Step-by-step plan for a conviction for money laundering without an evident predicate offence

Money laundering involves objects originating from crime. It is not always clear from which offence an object originates. Even if it is not known which offence the object originates from, the court can reach a conviction  for money laundering. After all, the Supreme Court of the Netherlands made it clear that in case of objects ‘originating from crime’ it is not required to prove who actually committed the crime, when and where.[1]

The Court of Appeal in Amsterdam summed up the assessment framework for money laundering without a known predicate offence in the so-called '6-step judgment'.[2]

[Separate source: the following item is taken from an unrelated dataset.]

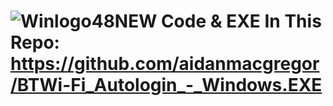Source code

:# ![Winlogo48NEW](https://user-images.githubusercontent.com/11254983/173395338-8a7c71f5-caf0-45e8-bb6f-0574fd4ec867.png) Code & EXE In This Repo: https://github.com/aidanmacgregor/BTWi-Fi_Autologin_-_Windows.EXE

Step 1: No direct evidence of a specific predicate offence

The specific predicate offence is unknown or cannot be proved. The fact that (e.g.) there is a criminal record is no direct indication for the fact that the object originates from this predicate offence.

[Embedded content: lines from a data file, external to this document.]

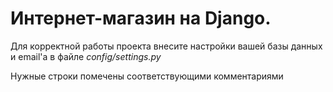 # Интернет-магазин на Django.  

Для корректной работы проекта внесите настройки вашей базы данных и email'а в файле <i>config/settings.py</i>
<p>Нужные строки помечены соответствующими комментариями</p>
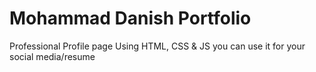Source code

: # Mohammad Danish Portfolio
Professional Profile page Using HTML, CSS &amp; JS you can use it for your social media/resume
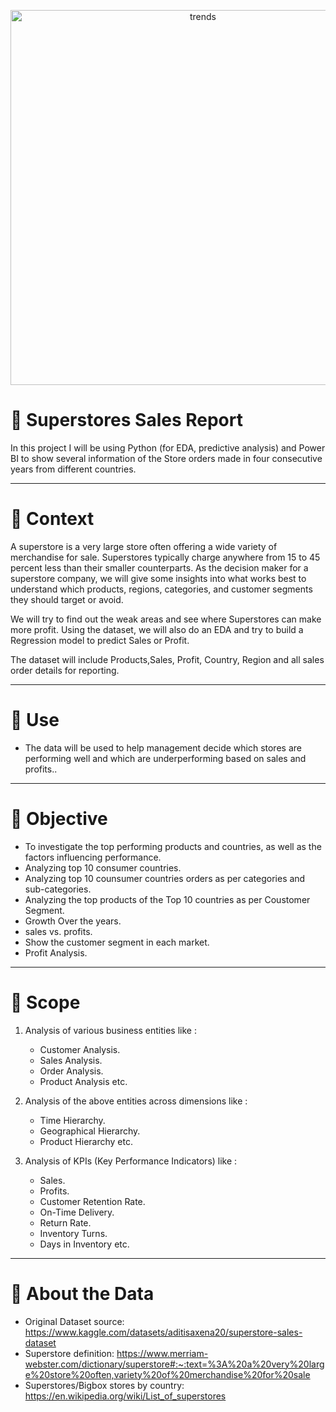 <p align="center"><img src= "https://www.roberthilllaw.com/wp-content/uploads/sites/1101645/2013/08/big-box-store.jpg" alt ="trends" style='width:600px;'></p>


# 🎯 Superstores Sales Report  #


In this project I will be using Python (for EDA, predictive analysis) and Power BI to show several information of the Store orders made in four consecutive years from different countries.

---
# 🎯 Context #

A superstore is a very large store often offering a wide variety of merchandise for sale. Superstores typically charge anywhere from 15 to 45 percent less than their smaller counterparts. 
As the decision maker for a superstore company, we will give some insights into what works best to understand which products, regions, categories, and customer segments they should target or avoid.

We will try to find out the weak areas and see where Superstores can make more profit.
Using the dataset, we will also do an EDA and try to build a Regression model to predict Sales or Profit.

The dataset will include Products,Sales, Profit, Country, Region and all sales order details for reporting.

---
# 🎯 Use #

* The data will be used to help management decide which stores are performing well and which are underperforming based on sales and profits..

---

# 🎯 Objective #

* To investigate the top performing products and countries, as well as the factors influencing performance.
* Analyzing top 10 consumer countries. 
* Analyzing top 10 counsumer countries orders as per categories and sub-categories.
* Analyzing the top products of the Top 10 countries as per Coustomer Segment.
* Growth Over the years.
* sales vs. profits.
* Show the customer segment in each market.
* Profit Analysis.

---

# 🎯 Scope #

1. Analysis of various business entities like :
    - Customer Analysis.
    - Sales Analysis.
    - Order Analysis.
    - Product Analysis etc.
    
2. Analysis of the above entities across dimensions like :
    - Time Hierarchy.
    - Geographical Hierarchy.
    - Product Hierarchy etc.
    
3. Analysis of KPIs (Key Performance Indicators) like :
    -  Sales.
    - Profits.
    - Customer Retention Rate.
    - On-Time Delivery.
    - Return Rate.
    - Inventory Turns.
    - Days in Inventory etc.


---

# 🎯 About the Data #

* Original Dataset source: https://www.kaggle.com/datasets/aditisaxena20/superstore-sales-dataset
* Superstore definition: https://www.merriam-webster.com/dictionary/superstore#:~:text=%3A%20a%20very%20large%20store%20often,variety%20of%20merchandise%20for%20sale
* Superstores/Bigbox stores by country: https://en.wikipedia.org/wiki/List_of_superstores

Step 2: A suspicion of money laundering

Is there a suspicion of money laundering on the basis of facts and/or circumstances? To come to this suspicion, money laundering indicators (such as general knowledge and money laundering typologies) can be used.

Step 3: Statement by the suspect

If there is a suspicion of money laundering the suspect can be expected to make a statement about the origin of the object that is suspected to originate from money laundering. The facts and/or circumstances 'call for an explanation'.[3] If a suspect refuses to make a statement this may also be taken into consideration in the conclusion that an object originates from crime.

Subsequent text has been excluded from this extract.